Stored data entries:
○ ○ ○ ○ ○
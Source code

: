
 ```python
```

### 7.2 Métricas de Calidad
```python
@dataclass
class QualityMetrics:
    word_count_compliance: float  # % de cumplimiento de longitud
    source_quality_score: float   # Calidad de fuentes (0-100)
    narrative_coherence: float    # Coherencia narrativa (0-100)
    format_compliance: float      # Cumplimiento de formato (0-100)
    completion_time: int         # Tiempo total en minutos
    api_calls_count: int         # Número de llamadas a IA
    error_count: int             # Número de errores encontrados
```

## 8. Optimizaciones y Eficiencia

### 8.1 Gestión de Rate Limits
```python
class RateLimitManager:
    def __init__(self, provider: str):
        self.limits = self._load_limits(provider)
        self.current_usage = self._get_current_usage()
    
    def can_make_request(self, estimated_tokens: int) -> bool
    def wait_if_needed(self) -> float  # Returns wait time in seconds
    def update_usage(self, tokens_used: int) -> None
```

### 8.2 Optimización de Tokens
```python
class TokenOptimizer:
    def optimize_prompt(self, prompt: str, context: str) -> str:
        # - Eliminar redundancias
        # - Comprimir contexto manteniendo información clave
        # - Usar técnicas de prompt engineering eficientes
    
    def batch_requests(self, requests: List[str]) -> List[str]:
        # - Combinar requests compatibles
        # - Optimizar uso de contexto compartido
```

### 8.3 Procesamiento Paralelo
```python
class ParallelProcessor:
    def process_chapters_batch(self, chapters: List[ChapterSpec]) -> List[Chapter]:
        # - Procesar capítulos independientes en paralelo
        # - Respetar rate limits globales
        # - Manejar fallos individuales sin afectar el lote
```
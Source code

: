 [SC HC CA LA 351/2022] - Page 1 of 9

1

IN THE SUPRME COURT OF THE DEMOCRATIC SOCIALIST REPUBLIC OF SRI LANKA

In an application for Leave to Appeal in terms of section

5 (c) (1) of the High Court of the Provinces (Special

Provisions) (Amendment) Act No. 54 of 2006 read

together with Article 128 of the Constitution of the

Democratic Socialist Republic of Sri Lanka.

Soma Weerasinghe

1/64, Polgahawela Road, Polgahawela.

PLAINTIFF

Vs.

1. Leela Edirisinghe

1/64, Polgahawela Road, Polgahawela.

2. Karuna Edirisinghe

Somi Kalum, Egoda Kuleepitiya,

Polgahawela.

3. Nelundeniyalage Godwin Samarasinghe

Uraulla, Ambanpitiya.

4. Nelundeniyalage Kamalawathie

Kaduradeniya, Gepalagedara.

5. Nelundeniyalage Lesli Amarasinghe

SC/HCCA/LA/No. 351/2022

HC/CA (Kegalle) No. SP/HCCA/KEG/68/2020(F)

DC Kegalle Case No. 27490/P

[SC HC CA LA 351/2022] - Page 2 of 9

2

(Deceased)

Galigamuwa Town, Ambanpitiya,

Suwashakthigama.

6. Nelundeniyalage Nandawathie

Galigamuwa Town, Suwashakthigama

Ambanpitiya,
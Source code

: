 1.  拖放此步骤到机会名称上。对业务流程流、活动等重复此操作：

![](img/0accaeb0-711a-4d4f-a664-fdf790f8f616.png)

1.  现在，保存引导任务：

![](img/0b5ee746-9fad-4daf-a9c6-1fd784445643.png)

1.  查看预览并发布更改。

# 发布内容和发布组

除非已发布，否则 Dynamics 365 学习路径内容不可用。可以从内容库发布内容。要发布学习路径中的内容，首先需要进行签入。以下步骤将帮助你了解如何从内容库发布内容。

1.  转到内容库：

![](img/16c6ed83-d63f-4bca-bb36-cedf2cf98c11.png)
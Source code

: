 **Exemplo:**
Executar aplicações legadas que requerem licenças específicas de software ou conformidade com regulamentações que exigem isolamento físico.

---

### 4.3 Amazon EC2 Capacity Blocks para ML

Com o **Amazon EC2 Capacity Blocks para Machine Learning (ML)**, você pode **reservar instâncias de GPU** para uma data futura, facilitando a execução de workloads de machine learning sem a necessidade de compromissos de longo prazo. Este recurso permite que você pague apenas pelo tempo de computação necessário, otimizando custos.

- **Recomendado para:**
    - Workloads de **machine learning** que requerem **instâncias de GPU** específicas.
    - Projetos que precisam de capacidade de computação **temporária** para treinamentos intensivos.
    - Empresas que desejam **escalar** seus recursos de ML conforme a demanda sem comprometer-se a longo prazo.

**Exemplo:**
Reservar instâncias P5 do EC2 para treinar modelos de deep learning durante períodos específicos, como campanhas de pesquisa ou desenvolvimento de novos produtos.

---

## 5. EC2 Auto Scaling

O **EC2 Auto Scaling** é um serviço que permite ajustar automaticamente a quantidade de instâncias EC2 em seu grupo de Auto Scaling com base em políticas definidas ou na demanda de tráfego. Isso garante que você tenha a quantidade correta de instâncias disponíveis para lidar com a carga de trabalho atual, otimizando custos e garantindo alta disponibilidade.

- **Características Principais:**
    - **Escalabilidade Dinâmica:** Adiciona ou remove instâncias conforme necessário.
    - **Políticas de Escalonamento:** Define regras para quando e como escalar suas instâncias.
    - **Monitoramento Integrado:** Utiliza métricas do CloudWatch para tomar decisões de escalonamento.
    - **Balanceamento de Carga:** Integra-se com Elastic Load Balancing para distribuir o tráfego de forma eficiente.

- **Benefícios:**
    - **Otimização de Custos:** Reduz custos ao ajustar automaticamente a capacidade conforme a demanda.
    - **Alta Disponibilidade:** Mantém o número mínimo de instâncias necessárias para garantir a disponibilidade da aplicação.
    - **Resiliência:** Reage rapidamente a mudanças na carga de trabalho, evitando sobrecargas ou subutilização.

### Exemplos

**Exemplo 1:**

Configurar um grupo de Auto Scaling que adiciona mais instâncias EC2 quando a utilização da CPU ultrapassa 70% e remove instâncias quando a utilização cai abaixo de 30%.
○ ○ ○ ○ ○
| PROMPT |
Each line above should be reproduced exactly, with nothing omitted.

| OUTPUT OF THE TASK |
Source code

:
 ```python
```

### 7.2 Métricas de Calidad
```python
@dataclass
class QualityMetrics:
    word_count_compliance: float  # % de cumplimiento de longitud
    source_quality_score: float   # Calidad de fuentes (0-100)
    narrative_coherence: float    # Coherencia narrativa (0-100)
    format_compliance: float      # Cumplimiento de formato (0-100)
    completion_time: int         # Tiempo total en minutos
    api_calls_count: int         # Número de llamadas a IA
    error_count: int             # Número de errores encontrados
```

## 8. Optimizaciones y Eficiencia

### 8.1 Gestión de Rate Limits
```python
class RateLimitManager:
    def __init__(self, provider: str):
        self.limits = self._load_limits(provider)
        self.current_usage = self._get_current_usage()
    
    def can_make_request(self, estimated_tokens: int) -> bool
    def wait_if_needed(self) -> float  # Returns wait time in seconds
    def update_usage(self, tokens_used: int) -> None
```

### 8.2 Optimización de Tokens
```python
class TokenOptimizer:
    def optimize_prompt(self, prompt: str, context: str) -> str:
        # - Eliminar redundancias
        # - Comprimir contexto manteniendo información clave
        # - Usar técnicas de prompt engineering eficientes
    
    def batch_requests(self, requests: List[str]) -> List[str]:
        # - Combinar requests compatibles
        # - Optimizar uso de contexto compartido
```

### 8.3 Procesamiento Paralelo
```python
class ParallelProcessor:
    def process_chapters_batch(self, chapters: List[ChapterSpec]) -> List[Chapter]:
        # - Procesar capítulos independientes en paralelo
        # - Respetar rate limits globales
        # - Manejar fallos individuales sin afectar el lote
```
Source code

: [SC HC CA LA 351/2022] - Page 1 of 9

1

IN THE SUPRME COURT OF THE DEMOCRATIC SOCIALIST REPUBLIC OF SRI LANKA

In an application for Leave to Appeal in terms of section

5 (c) (1) of the High Court of the Provinces (Special

Provisions) (Amendment) Act No. 54 of 2006 read

together with Article 128 of the Constitution of the

Democratic Socialist Republic of Sri Lanka.

Soma Weerasinghe

1/64, Polgahawela Road, Polgahawela.

PLAINTIFF

Vs.

1. Leela Edirisinghe

1/64, Polgahawela Road, Polgahawela.

2. Karuna Edirisinghe

Somi Kalum, Egoda Kuleepitiya,

Polgahawela.

3. Nelundeniyalage Godwin Samarasinghe

Uraulla, Ambanpitiya.

4. Nelundeniyalage Kamalawathie

Kaduradeniya, Gepalagedara.

5. Nelundeniyalage Lesli Amarasinghe

SC/HCCA/LA/No. 351/2022

HC/CA (Kegalle) No. SP/HCCA/KEG/68/2020(F)

DC Kegalle Case No. 27490/P

[SC HC CA LA 351/2022] - Page 2 of 9

2

(Deceased)

Galigamuwa Town, Ambanpitiya,

Suwashakthigama.

6. Nelundeniyalage Nandawathie

Galigamuwa Town, Suwashakthigama

Ambanpitiya,
Source code

: 1.  拖放此步骤到机会名称上。对业务流程流、活动等重复此操作：

![](img/0accaeb0-711a-4d4f-a664-fdf790f8f616.png)

1.  现在，保存引导任务：

![](img/0b5ee746-9fad-4daf-a9c6-1fd784445643.png)

1.  查看预览并发布更改。

# 发布内容和发布组

除非已发布，否则 Dynamics 365 学习路径内容不可用。可以从内容库发布内容。要发布学习路径中的内容，首先需要进行签入。以下步骤将帮助你了解如何从内容库发布内容。

1.  转到内容库：

![](img/16c6ed83-d63f-4bca-bb36-cedf2cf98c11.png)
Source code

: **Exemplo:**
Executar aplicações legadas que requerem licenças específicas de software ou conformidade com regulamentações que exigem isolamento físico.

---

### 4.3 Amazon EC2 Capacity Blocks para ML

Com o **Amazon EC2 Capacity Blocks para Machine Learning (ML)**, você pode **reservar instâncias de GPU** para uma data futura, facilitando a execução de workloads de machine learning sem a necessidade de compromissos de longo prazo. Este recurso permite que você pague apenas pelo tempo de computação necessário, otimizando custos.

- **Recomendado para:**
    - Workloads de **machine learning** que requerem **instâncias de GPU** específicas.
    - Projetos que precisam de capacidade de computação **temporária** para treinamentos intensivos.
    - Empresas que desejam **escalar** seus recursos de ML conforme a demanda sem comprometer-se a longo prazo.

**Exemplo:**
Reservar instâncias P5 do EC2 para treinar modelos de deep learning durante períodos específicos, como campanhas de pesquisa ou desenvolvimento de novos produtos.

---

## 5. EC2 Auto Scaling

O **EC2 Auto Scaling** é um serviço que permite ajustar automaticamente a quantidade de instâncias EC2 em seu grupo de Auto Scaling com base em políticas definidas ou na demanda de tráfego. Isso garante que você tenha a quantidade correta de instâncias disponíveis para lidar com a carga de trabalho atual, otimizando custos e garantindo alta disponibilidade.

- **Características Principais:**
    - **Escalabilidade Dinâmica:** Adiciona ou remove instâncias conforme necessário.
    - **Políticas de Escalonamento:** Define regras para quando e como escalar suas instâncias.
    - **Monitoramento Integrado:** Utiliza métricas do CloudWatch para tomar decisões de escalonamento.
    - **Balanceamento de Carga:** Integra-se com Elastic Load Balancing para distribuir o tráfego de forma eficiente.

- **Benefícios:**
    - **Otimização de Custos:** Reduz custos ao ajustar automaticamente a capacidade conforme a demanda.
    - **Alta Disponibilidade:** Mantém o número mínimo de instâncias necessárias para garantir a disponibilidade da aplicação.
    - **Resiliência:** Reage rapidamente a mudanças na carga de trabalho, evitando sobrecargas ou subutilização.

### Exemplos

**Exemplo 1:**

Configurar um grupo de Auto Scaling que adiciona mais instâncias EC2 quando a utilização da CPU ultrapassa 70% e remove instâncias quando a utilização cai abaixo de 30%.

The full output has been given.